What you should do
Would you please copy each line of the listing that mentions "updating"?

The data
......

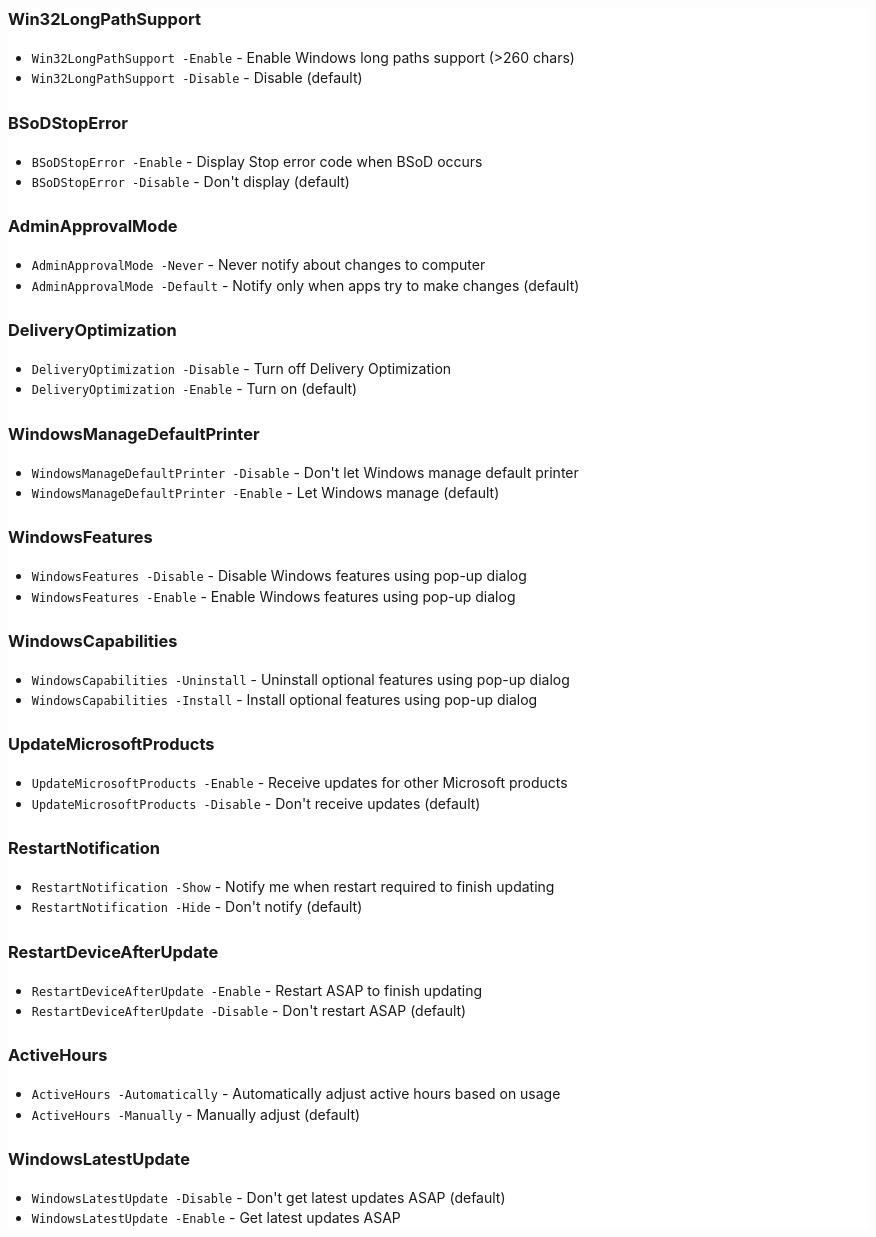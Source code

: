 ### Win32LongPathSupport
- `Win32LongPathSupport -Enable` - Enable Windows long paths support (>260 chars)
- `Win32LongPathSupport -Disable` - Disable (default)

### BSoDStopError
- `BSoDStopError -Enable` - Display Stop error code when BSoD occurs
- `BSoDStopError -Disable` - Don't display (default)

### AdminApprovalMode
- `AdminApprovalMode -Never` - Never notify about changes to computer
- `AdminApprovalMode -Default` - Notify only when apps try to make changes (default)

### DeliveryOptimization
- `DeliveryOptimization -Disable` - Turn off Delivery Optimization
- `DeliveryOptimization -Enable` - Turn on (default)

### WindowsManageDefaultPrinter
- `WindowsManageDefaultPrinter -Disable` - Don't let Windows manage default printer
- `WindowsManageDefaultPrinter -Enable` - Let Windows manage (default)

### WindowsFeatures
- `WindowsFeatures -Disable` - Disable Windows features using pop-up dialog
- `WindowsFeatures -Enable` - Enable Windows features using pop-up dialog

### WindowsCapabilities
- `WindowsCapabilities -Uninstall` - Uninstall optional features using pop-up dialog
- `WindowsCapabilities -Install` - Install optional features using pop-up dialog

### UpdateMicrosoftProducts
- `UpdateMicrosoftProducts -Enable` - Receive updates for other Microsoft products
- `UpdateMicrosoftProducts -Disable` - Don't receive updates (default)

### RestartNotification
- `RestartNotification -Show` - Notify me when restart required to finish updating
- `RestartNotification -Hide` - Don't notify (default)

### RestartDeviceAfterUpdate
- `RestartDeviceAfterUpdate -Enable` - Restart ASAP to finish updating
- `RestartDeviceAfterUpdate -Disable` - Don't restart ASAP (default)

### ActiveHours
- `ActiveHours -Automatically` - Automatically adjust active hours based on usage
- `ActiveHours -Manually` - Manually adjust (default)

### WindowsLatestUpdate
- `WindowsLatestUpdate -Disable` - Don't get latest updates ASAP (default)
- `WindowsLatestUpdate -Enable` - Get latest updates ASAP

......

Solution below
- `RestartNotification -Show` - Notify me when restart required to finish updating
- `RestartDeviceAfterUpdate -Enable` - Restart ASAP to finish updating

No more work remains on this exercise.